- BRIEF
Go through the records and count every line that holds "from". Only the number belongs in the reply.

- DATA SUPPLIED
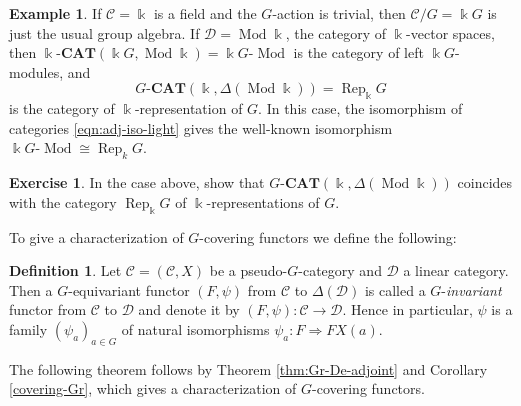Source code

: \documentclass{surv-l}
\numberwithin{equation}{chapter}
\numberwithin{figure}{chapter}
\theoremstyle{plain}
\theoremstyle{definition}
\newtheorem{dfn}[thm]{Definition}
\newtheorem{exm}[thm]{Example}
\newtheorem{exc}[thm]{Exercise}
\theoremstyle{remark}
\newcommand{\kCAT}{\Bbbk\text{-}\mathbf{CAT}}
\newcommand{\GCAT}{G\text{-}\mathbf{CAT}}
\DeclareMathOperator{\Rep}{Rep}
\DeclareMathOperator{\Mod}{Mod}
\begin{document}
\begin{exm}\label{exm:adjuster-representation}
If ${\mathcal{C}} = \Bbbk$ is a field and the $G$-action is trivial, then
${\mathcal{C}}/G = \Bbbk G$ is just the usual group algebra.
If ${\mathcal{D}} = \Mod \Bbbk$, the category of $\Bbbk$-vector spaces, then
$
\kCAT(\Bbbk G, \Mod \Bbbk)=  \Bbbk G\text{-}\Mod
$
is the category of left $\Bbbk G$-modules,
and
\begin{equation*}
\GCAT(\Bbbk, \Delta(\Mod \Bbbk))=\Rep_{\Bbbk}G
\end{equation*}
is the category of $\Bbbk$-representation of $G$.
In this case, the isomorphism of categories
\eqref{eqn:adj-iso-light} gives the well-known isomorphism
$\Bbbk G\text{-}\Mod \cong \Rep_{k}G$.
\end{exm}

\begin{exc}
In the case above, show that $\GCAT(\Bbbk, \Delta(\Mod \Bbbk))$
coincides with the category $\Rep_{\Bbbk}G$ of $\Bbbk$-representations of $G$.
\end{exc}

To give a characterization of
$G$-covering functors we define the following:

\begin{dfn}
Let ${\mathcal{C}}=({\mathcal{C}}, X)$ be a pseudo-$G$-category and
${\mathcal{D}}$ a linear category.
Then a $G$-equivariant functor $(F, \psi)$ from ${\mathcal{C}}$
to $\Delta({\mathcal{D}})$ is called a $G$-\emph{invariant} functor
from ${\mathcal{C}}$ to ${\mathcal{D}}$ and denote it by
$(F, \psi)\colon {\mathcal{C}} \to {\mathcal{D}}$.
Hence in particular, $\psi$ is a family $(\psi_{a})_{a\in G}$
of natural isomorphisms
$\psi_{a}\colon F\Rightarrow FX({a})$.
\end{dfn}

The following theorem follows by
Theorem \ref{thm:Gr-De-adjoint} and Corollary \ref{covering-Gr},
which gives a characterization of $G$-covering functors.
\end{document}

- COMPLETED TASK
2